WHAT YOU SHOULD DO:
Please output all the entries word for word, without the pictures.

Stored data:
============

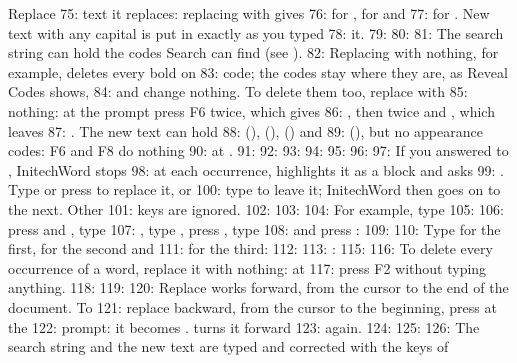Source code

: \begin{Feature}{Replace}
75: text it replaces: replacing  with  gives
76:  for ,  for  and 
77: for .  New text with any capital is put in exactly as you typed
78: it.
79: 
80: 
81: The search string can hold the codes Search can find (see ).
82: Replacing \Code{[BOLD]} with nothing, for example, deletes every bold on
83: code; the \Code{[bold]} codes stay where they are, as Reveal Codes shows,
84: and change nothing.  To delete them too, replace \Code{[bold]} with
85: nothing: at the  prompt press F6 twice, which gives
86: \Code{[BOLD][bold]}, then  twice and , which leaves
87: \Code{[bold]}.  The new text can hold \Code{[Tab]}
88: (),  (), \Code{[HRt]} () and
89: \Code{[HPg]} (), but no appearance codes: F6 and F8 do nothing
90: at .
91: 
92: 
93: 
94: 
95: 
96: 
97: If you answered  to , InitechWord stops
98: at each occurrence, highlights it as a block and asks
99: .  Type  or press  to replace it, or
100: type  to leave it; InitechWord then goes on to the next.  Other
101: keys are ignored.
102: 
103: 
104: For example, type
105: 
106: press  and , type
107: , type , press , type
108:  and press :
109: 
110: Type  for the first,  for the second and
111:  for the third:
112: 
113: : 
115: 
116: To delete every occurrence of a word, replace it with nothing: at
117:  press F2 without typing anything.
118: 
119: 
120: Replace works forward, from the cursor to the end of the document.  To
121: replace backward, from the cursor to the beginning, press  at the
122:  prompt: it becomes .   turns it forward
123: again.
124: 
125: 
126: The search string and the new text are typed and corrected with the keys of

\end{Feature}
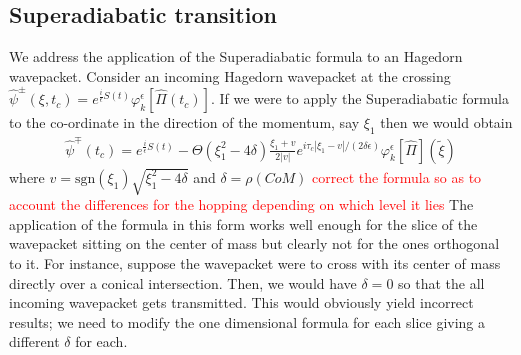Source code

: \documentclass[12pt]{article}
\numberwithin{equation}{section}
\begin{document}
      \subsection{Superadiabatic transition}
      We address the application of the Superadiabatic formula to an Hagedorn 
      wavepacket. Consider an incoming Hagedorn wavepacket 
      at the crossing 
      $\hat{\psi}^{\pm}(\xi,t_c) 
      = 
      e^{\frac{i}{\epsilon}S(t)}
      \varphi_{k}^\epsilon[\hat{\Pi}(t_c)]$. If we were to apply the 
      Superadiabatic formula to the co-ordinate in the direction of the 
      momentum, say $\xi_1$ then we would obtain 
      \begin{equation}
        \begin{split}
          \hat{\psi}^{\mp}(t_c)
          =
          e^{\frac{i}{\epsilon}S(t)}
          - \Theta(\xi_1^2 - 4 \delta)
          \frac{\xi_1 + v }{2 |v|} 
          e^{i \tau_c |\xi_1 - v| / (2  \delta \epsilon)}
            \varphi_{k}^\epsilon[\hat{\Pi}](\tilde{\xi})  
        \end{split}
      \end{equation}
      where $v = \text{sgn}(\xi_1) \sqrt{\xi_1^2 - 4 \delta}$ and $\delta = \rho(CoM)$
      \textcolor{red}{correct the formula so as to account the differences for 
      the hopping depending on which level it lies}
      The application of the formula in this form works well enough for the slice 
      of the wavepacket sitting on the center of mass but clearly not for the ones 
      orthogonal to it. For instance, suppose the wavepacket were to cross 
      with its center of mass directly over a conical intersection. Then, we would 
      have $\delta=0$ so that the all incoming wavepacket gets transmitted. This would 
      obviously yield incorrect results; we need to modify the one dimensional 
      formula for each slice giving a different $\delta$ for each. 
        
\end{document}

============

EXERCISE RESULT:
Source code

: \begin{Feature}{Replace}
75: text it replaces: replacing  with  gives
76:  for ,  for  and 
77: for .  New text with any capital is put in exactly as you typed
78: it.
79: 
80: 
81: The search string can hold the codes Search can find (see ).
82: Replacing \Code{[BOLD]} with nothing, for example, deletes every bold on
83: code; the \Code{[bold]} codes stay where they are, as Reveal Codes shows,
84: and change nothing.  To delete them too, replace \Code{[bold]} with
85: nothing: at the  prompt press F6 twice, which gives
86: \Code{[BOLD][bold]}, then  twice and , which leaves
87: \Code{[bold]}.  The new text can hold \Code{[Tab]}
88: (),  (), \Code{[HRt]} () and
89: \Code{[HPg]} (), but no appearance codes: F6 and F8 do nothing
90: at .
91: 
92: 
93: 
94: 
95: 
96: 
97: If you answered  to , InitechWord stops
98: at each occurrence, highlights it as a block and asks
99: .  Type  or press  to replace it, or
100: type  to leave it; InitechWord then goes on to the next.  Other
101: keys are ignored.
102: 
103: 
104: For example, type
105: 
106: press  and , type
107: , type , press , type
108:  and press :
109: 
110: Type  for the first,  for the second and
111:  for the third:
112: 
113: : 
115: 
116: To delete every occurrence of a word, replace it with nothing: at
117:  press F2 without typing anything.
118: 
119: 
120: Replace works forward, from the cursor to the end of the document.  To
121: replace backward, from the cursor to the beginning, press  at the
122:  prompt: it becomes .   turns it forward
123: again.
124: 
125: 
126: The search string and the new text are typed and corrected with the keys of

\end{Feature}
Source code

: \documentclass[12pt]{article}
\numberwithin{equation}{section}
\begin{document}
      \subsection{Superadiabatic transition}
      We address the application of the Superadiabatic formula to an Hagedorn 
      wavepacket. Consider an incoming Hagedorn wavepacket 
      at the crossing 
      $\hat{\psi}^{\pm}(\xi,t_c) 
      = 
      e^{\frac{i}{\epsilon}S(t)}
      \varphi_{k}^\epsilon[\hat{\Pi}(t_c)]$. If we were to apply the 
      Superadiabatic formula to the co-ordinate in the direction of the 
      momentum, say $\xi_1$ then we would obtain 
      \begin{equation}
        \begin{split}
          \hat{\psi}^{\mp}(t_c)
          =
          e^{\frac{i}{\epsilon}S(t)}
          - \Theta(\xi_1^2 - 4 \delta)
          \frac{\xi_1 + v }{2 |v|} 
          e^{i \tau_c |\xi_1 - v| / (2  \delta \epsilon)}
            \varphi_{k}^\epsilon[\hat{\Pi}](\tilde{\xi})  
        \end{split}
      \end{equation}
      where $v = \text{sgn}(\xi_1) \sqrt{\xi_1^2 - 4 \delta}$ and $\delta = \rho(CoM)$
      \textcolor{red}{correct the formula so as to account the differences for 
      the hopping depending on which level it lies}
      The application of the formula in this form works well enough for the slice 
      of the wavepacket sitting on the center of mass but clearly not for the ones 
      orthogonal to it. For instance, suppose the wavepacket were to cross 
      with its center of mass directly over a conical intersection. Then, we would 
      have $\delta=0$ so that the all incoming wavepacket gets transmitted. This would 
      obviously yield incorrect results; we need to modify the one dimensional 
      formula for each slice giving a different $\delta$ for each. 
        
\end{document}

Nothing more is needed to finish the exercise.